**TASK OBJECTIVE:**
Read through the entries below and return each line with the word "public".

□ □ □ □ □ □ □

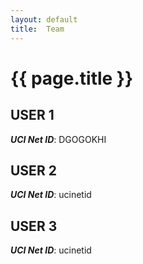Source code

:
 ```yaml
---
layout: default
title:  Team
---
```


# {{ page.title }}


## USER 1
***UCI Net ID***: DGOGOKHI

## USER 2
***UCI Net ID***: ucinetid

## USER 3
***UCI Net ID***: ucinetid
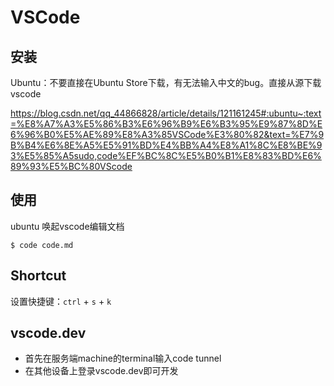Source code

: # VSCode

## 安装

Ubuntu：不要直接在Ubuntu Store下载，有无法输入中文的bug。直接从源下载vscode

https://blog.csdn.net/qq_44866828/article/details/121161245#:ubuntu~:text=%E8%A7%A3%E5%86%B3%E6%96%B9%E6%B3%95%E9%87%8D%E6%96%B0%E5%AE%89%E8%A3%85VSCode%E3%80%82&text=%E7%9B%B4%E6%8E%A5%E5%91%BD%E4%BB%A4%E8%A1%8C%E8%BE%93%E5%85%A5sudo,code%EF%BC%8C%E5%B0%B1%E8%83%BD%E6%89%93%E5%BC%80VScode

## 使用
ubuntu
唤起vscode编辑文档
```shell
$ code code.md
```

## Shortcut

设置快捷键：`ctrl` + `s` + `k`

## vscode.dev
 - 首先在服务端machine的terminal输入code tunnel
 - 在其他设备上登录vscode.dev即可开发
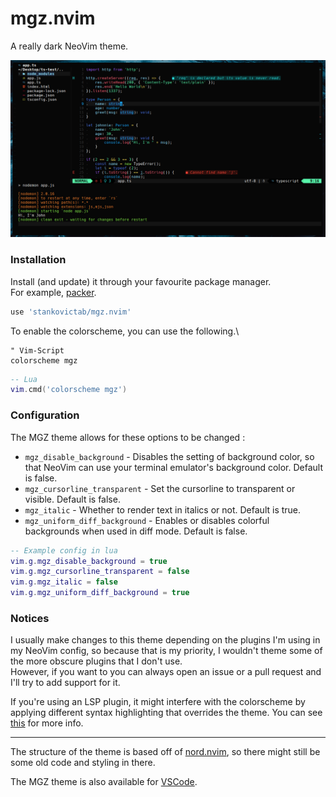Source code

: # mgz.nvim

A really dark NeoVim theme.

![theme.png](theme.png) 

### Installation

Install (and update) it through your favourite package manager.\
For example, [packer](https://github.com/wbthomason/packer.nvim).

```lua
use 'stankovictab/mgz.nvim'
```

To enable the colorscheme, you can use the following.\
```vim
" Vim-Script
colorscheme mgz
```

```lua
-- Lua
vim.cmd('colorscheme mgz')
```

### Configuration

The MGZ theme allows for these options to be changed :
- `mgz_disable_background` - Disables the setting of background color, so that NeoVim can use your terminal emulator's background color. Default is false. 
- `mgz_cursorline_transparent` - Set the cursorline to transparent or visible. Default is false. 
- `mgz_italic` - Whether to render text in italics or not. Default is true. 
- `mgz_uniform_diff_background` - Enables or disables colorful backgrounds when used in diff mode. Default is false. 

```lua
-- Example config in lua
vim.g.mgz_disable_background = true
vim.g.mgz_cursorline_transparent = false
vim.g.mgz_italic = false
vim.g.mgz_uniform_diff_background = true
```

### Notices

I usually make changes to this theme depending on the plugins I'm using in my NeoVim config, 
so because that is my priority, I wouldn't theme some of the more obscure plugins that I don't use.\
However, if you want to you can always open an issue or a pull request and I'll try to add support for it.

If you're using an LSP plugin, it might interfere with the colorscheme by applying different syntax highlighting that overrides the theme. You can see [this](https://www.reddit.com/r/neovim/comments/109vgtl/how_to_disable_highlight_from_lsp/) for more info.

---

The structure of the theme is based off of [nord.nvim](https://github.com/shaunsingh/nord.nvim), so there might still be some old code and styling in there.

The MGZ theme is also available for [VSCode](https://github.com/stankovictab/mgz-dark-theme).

□ □ □ □ □ □ □

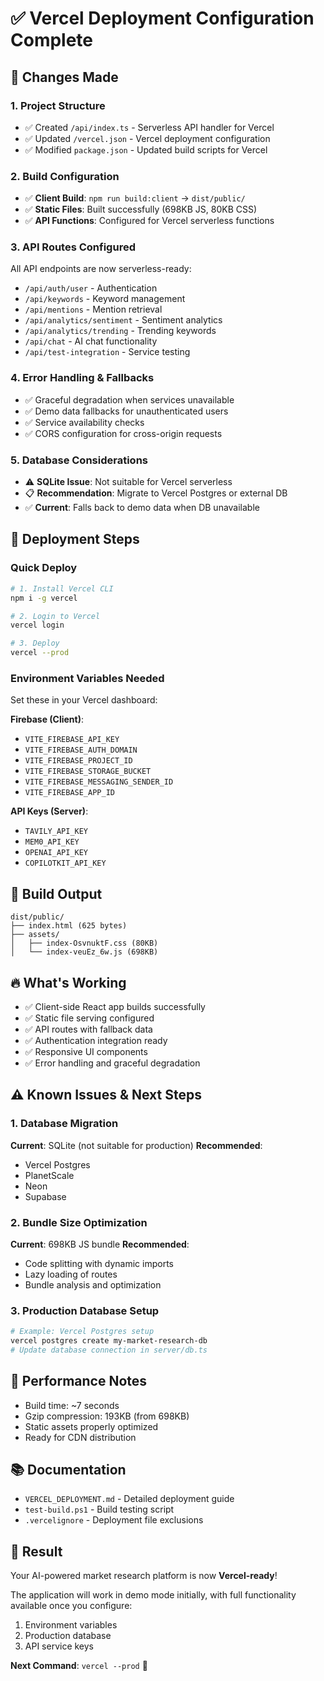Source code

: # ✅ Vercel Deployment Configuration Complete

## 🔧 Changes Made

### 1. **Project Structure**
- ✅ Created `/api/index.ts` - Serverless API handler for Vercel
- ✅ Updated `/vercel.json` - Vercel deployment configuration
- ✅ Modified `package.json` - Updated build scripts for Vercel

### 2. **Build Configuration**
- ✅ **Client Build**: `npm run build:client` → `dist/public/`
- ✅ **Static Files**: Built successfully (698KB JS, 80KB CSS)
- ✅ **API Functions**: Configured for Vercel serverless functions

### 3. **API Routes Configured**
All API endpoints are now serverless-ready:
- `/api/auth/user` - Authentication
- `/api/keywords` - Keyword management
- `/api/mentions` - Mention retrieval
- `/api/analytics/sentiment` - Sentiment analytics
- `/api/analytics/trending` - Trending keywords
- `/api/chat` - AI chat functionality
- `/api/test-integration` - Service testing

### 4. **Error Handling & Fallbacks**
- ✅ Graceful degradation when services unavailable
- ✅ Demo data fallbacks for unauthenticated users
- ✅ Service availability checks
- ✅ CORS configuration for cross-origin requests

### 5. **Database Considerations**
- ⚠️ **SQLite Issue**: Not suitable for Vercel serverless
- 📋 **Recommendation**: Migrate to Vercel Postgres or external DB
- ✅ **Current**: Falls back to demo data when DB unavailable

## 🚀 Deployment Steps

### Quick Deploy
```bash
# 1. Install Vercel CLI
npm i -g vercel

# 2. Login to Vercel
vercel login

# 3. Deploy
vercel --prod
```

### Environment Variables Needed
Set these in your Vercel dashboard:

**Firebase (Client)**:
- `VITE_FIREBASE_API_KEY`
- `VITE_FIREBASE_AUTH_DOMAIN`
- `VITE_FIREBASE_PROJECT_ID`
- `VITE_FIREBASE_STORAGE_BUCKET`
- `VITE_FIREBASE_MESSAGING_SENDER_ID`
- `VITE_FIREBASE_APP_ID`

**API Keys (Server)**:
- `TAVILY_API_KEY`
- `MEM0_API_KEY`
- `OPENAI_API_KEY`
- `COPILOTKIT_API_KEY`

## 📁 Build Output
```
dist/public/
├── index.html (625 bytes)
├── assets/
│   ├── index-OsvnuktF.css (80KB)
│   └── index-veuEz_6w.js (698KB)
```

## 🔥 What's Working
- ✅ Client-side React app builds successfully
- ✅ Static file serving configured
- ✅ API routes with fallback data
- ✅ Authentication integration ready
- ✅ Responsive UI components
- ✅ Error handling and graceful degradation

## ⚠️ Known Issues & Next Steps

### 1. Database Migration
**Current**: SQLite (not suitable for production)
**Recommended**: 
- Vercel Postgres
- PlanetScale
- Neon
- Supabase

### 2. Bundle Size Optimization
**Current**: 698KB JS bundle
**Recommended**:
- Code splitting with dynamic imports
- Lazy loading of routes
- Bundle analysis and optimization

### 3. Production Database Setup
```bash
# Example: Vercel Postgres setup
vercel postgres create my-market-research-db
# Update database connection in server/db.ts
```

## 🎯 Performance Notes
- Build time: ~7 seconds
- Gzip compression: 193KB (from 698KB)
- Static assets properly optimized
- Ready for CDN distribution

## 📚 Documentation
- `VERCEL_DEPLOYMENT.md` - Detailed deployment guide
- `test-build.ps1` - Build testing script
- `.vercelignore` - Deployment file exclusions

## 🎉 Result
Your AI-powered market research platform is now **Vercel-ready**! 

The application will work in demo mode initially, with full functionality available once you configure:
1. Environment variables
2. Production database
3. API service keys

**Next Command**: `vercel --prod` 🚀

□ □ □ □ □ □ □

**SOLUTION TO THE EXERCISE:**
- ✅ **Client Build**: `npm run build:client` → `dist/public/`
dist/public/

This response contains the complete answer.